TASK TO COMPLETE:
A word-for-word copy of all entries is required, without images.

* * * * * * * * *

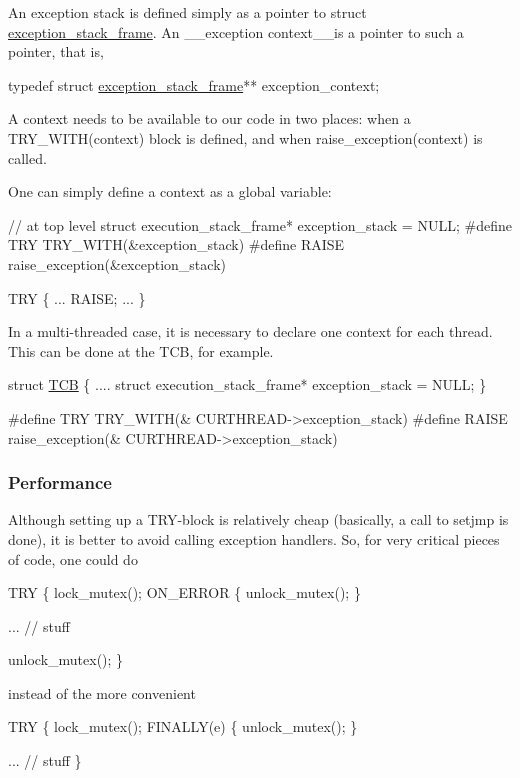 An exception stack is defined simply as a pointer to {\ttfamily struct \hyperlink{structexception__stack__frame}{exception\+\_\+stack\+\_\+frame}}. An \+\_\+\+\_\+exception context\+\_\+\+\_\+is a pointer to such a pointer, that is, 
\begin{DoxyCode}
\textcolor{keyword}{typedef} \textcolor{keyword}{struct }\hyperlink{structexception__stack__frame}{exception\_stack\_frame}** exception\_context;
\end{DoxyCode}
 A context needs to be available to our code in two places\+: when a {\ttfamily T\+R\+Y\+\_\+\+W\+I\+T\+H(context)} block is defined, and when {\ttfamily raise\+\_\+exception(context)} is called.

One can simply define a context as a global variable\+: 
\begin{DoxyCode}
\textcolor{comment}{// at top level}
\textcolor{keyword}{struct }execution\_stack\_frame* exception\_stack = NULL;
\textcolor{preprocessor}{#define TRY  TRY\_WITH(&exception\_stack)}
\textcolor{preprocessor}{#define RAISE  raise\_exception(&exception\_stack)}

TRY \{
    ...
    RAISE;
    ...
\}
\end{DoxyCode}


In a multi-\/threaded case, it is necessary to declare one context for each thread. This can be done at the T\+CB, for example.


\begin{DoxyCode}
\textcolor{keyword}{struct }\hyperlink{structthread__control__block}{TCB} \{
    ....
    \textcolor{keyword}{struct }execution\_stack\_frame* exception\_stack = NULL;   
\}

\textcolor{preprocessor}{#define TRY  TRY\_WITH(& CURTHREAD->exception\_stack)}
\textcolor{preprocessor}{#define RAISE  raise\_exception(& CURTHREAD->exception\_stack)}
\end{DoxyCode}


\subsubsection*{Performance}

Although setting up a T\+R\+Y-\/block is relatively cheap (basically, a call to {\ttfamily setjmp} is done), it is better to avoid calling exception handlers. So, for very critical pieces of code, one could do 
\begin{DoxyCode}
TRY \{
    lock\_mutex();
    ON\_ERROR \{
        unlock\_mutex();
    \}

    ... \textcolor{comment}{// stuff}

    unlock\_mutex();
\}
\end{DoxyCode}
 instead of the more convenient 
\begin{DoxyCode}
TRY \{
    lock\_mutex();
    FINALLY(e) \{
        unlock\_mutex();
    \}

    ... \textcolor{comment}{// stuff    }
\}
\end{DoxyCode}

* * * * * * * * *

PROBLEM SOLUTION:
 An exception stack is defined simply as a pointer to {\ttfamily struct \hyperlink{structexception__stack__frame}{exception\+\_\+stack\+\_\+frame}}. An \+\_\+\+\_\+exception context\+\_\+\+\_\+is a pointer to such a pointer, that is, 
\begin{DoxyCode}
\textcolor{keyword}{typedef} \textcolor{keyword}{struct }\hyperlink{structexception__stack__frame}{exception\_stack\_frame}** exception\_context;
\end{DoxyCode}
 A context needs to be available to our code in two places\+: when a {\ttfamily T\+R\+Y\+\_\+\+W\+I\+T\+H(context)} block is defined, and when {\ttfamily raise\+\_\+exception(context)} is called.

One can simply define a context as a global variable\+: 
\begin{DoxyCode}
\textcolor{comment}{// at top level}
\textcolor{keyword}{struct }execution\_stack\_frame* exception\_stack = NULL;
\textcolor{preprocessor}{#define TRY  TRY\_WITH(&exception\_stack)}
\textcolor{preprocessor}{#define RAISE  raise\_exception(&exception\_stack)}

TRY \{
    ...
    RAISE;
    ...
\}
\end{DoxyCode}


In a multi-\/threaded case, it is necessary to declare one context for each thread. This can be done at the T\+CB, for example.


\begin{DoxyCode}
\textcolor{keyword}{struct }\hyperlink{structthread__control__block}{TCB} \{
    ....
    \textcolor{keyword}{struct }execution\_stack\_frame* exception\_stack = NULL;   
\}

\textcolor{preprocessor}{#define TRY  TRY\_WITH(& CURTHREAD->exception\_stack)}
\textcolor{preprocessor}{#define RAISE  raise\_exception(& CURTHREAD->exception\_stack)}
\end{DoxyCode}


\subsubsection*{Performance}

Although setting up a T\+R\+Y-\/block is relatively cheap (basically, a call to {\ttfamily setjmp} is done), it is better to avoid calling exception handlers. So, for very critical pieces of code, one could do 
\begin{DoxyCode}
TRY \{
    lock\_mutex();
    ON\_ERROR \{
        unlock\_mutex();
    \}

    ... \textcolor{comment}{// stuff}

    unlock\_mutex();
\}
\end{DoxyCode}
 instead of the more convenient 
\begin{DoxyCode}
TRY \{
    lock\_mutex();
    FINALLY(e) \{
        unlock\_mutex();
    \}

    ... \textcolor{comment}{// stuff    }
\}
\end{DoxyCode}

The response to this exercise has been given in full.